= The Real Junk Food Project =

British food organisation

The Real Junk Food Project (TRJFP) is a British organisation that uses food that would otherwise have been discarded from supermarkets, restaurants, and other independent food suppliers to produce meals that are sold in its cafes and other food outlets. TRJFP aims to raise awareness of the huge amount of food waste in the food system. A pay what you want approach aims to make its food accessible to everyone. The project was founded by Adam Smith in Leeds in 2013.

It originally included food that had past its use-by-date, but since 2017 it has said it no longer does so in preparing meals for the public.

== Cafes ==
The first Real Junk Food Project cafe was started in Armley, Leeds, in December 2013 by Sam Joseph, Conor Walsh and Adam Smith. Since its opening, this cafe has fed over 10,000 people using over 20 tonnes of unwanted food.

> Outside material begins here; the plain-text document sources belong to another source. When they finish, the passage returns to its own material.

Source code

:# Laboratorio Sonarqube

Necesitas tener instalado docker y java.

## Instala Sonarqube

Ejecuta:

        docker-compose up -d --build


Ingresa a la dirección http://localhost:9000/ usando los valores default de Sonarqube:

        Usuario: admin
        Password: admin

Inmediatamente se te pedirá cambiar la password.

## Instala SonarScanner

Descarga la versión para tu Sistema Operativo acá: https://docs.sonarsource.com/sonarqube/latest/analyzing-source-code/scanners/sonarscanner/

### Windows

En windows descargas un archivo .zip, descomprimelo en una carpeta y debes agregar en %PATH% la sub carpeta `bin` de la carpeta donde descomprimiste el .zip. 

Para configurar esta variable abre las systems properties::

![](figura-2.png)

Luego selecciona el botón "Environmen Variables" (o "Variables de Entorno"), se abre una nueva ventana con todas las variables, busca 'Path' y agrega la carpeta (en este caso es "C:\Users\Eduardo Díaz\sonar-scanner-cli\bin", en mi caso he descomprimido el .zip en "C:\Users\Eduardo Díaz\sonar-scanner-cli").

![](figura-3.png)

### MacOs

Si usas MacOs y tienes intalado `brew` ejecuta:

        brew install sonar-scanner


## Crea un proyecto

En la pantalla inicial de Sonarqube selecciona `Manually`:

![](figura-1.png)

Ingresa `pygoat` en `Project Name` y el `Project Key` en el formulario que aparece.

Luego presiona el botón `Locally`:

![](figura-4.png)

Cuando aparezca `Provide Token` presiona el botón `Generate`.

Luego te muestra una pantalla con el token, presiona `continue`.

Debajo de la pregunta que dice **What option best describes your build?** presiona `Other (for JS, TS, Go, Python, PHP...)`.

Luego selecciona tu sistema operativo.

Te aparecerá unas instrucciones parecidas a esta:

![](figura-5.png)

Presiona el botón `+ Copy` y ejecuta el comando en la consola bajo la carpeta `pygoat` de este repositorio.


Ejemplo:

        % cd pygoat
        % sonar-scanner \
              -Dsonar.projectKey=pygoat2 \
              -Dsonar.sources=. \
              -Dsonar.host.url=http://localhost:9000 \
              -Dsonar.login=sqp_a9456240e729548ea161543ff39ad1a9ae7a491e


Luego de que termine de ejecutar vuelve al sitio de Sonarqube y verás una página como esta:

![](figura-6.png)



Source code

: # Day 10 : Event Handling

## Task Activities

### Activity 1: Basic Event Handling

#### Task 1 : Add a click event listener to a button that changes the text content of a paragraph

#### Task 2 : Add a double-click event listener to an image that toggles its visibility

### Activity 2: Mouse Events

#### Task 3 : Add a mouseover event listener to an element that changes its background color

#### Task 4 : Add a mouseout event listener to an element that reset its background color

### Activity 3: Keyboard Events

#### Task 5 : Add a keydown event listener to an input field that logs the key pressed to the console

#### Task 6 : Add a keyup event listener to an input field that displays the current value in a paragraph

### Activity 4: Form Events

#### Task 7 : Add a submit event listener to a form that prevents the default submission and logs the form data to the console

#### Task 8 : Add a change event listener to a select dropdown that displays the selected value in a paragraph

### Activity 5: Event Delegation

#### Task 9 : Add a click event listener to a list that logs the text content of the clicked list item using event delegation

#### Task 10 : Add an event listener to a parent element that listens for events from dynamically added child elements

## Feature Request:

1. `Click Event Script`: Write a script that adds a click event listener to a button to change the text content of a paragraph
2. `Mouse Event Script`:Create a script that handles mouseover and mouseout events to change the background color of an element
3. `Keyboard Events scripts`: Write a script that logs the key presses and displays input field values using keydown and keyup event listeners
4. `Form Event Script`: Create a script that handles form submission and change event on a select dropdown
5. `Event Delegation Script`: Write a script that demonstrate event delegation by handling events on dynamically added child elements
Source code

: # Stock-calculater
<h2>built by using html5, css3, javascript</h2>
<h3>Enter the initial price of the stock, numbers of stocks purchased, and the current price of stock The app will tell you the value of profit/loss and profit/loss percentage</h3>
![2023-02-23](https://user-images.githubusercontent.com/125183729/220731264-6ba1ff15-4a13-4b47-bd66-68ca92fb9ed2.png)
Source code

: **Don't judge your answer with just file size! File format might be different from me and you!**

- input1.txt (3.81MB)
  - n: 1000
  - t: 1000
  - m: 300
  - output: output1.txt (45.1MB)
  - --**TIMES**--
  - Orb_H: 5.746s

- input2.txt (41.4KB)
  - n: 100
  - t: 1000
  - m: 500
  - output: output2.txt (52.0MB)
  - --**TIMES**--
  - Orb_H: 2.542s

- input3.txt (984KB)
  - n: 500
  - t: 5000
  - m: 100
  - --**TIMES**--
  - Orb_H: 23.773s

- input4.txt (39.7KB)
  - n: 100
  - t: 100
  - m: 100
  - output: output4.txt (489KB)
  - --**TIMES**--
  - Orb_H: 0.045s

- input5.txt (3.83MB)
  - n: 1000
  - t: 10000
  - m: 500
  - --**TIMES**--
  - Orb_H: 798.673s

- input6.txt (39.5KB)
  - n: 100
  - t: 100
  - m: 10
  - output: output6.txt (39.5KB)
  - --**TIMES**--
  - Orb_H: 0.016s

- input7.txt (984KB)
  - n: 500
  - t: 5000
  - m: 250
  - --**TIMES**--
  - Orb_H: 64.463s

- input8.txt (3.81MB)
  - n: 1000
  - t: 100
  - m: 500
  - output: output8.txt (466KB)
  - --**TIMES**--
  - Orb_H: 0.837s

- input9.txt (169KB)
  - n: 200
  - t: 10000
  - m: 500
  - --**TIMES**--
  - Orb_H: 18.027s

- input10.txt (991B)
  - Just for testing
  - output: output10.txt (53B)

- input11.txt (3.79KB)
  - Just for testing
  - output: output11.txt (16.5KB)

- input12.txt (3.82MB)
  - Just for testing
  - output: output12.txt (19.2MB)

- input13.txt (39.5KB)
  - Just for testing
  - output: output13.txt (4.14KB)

The Project now has a network of cafes, which are staffed by volunteers. As of 2015 there were more than 100 throughout the UK, including in Bristol, Brighton and Hove and Manchester.

== No longer serves food past its use-by date ==

During an inspection of its Leeds warehouse by West Yorkshire Trading Standards, 444 out-of-date items were found. The project was at risk of prosecution for infringing the Food Safety and Hygiene Regulations while serving produce past their expiration date. Adam Smith argued that one million people had been fed by the project without anyone becoming sick. As a response to the matter, Feedback, another UK organisation rescuing food waste, expressed support for The Real Junk Food Project by stating that "the real crime here is the waste that is caused when people throw perfectly edible food away".

The Project said it would "no longer provide food past its use-by date to the public."

==Awards==
- 2017: The Real Junk Food Project in Birmingham, Manchester and Northampton were runners-up in the Observer Food Monthly Awards
- 2018: The Real Junk Food Project in Manchester, Leeds and Birmingham were runners-up in the Observer Food Monthly Awards
- 2018: The Brighton cafes won two golds and a silver in the Brighton and Hove Food and Drink Awards.
- 2018: Runner-up in The Food Chain's 2018 Global Food Champion Award in the BBC Food and Farming Awards.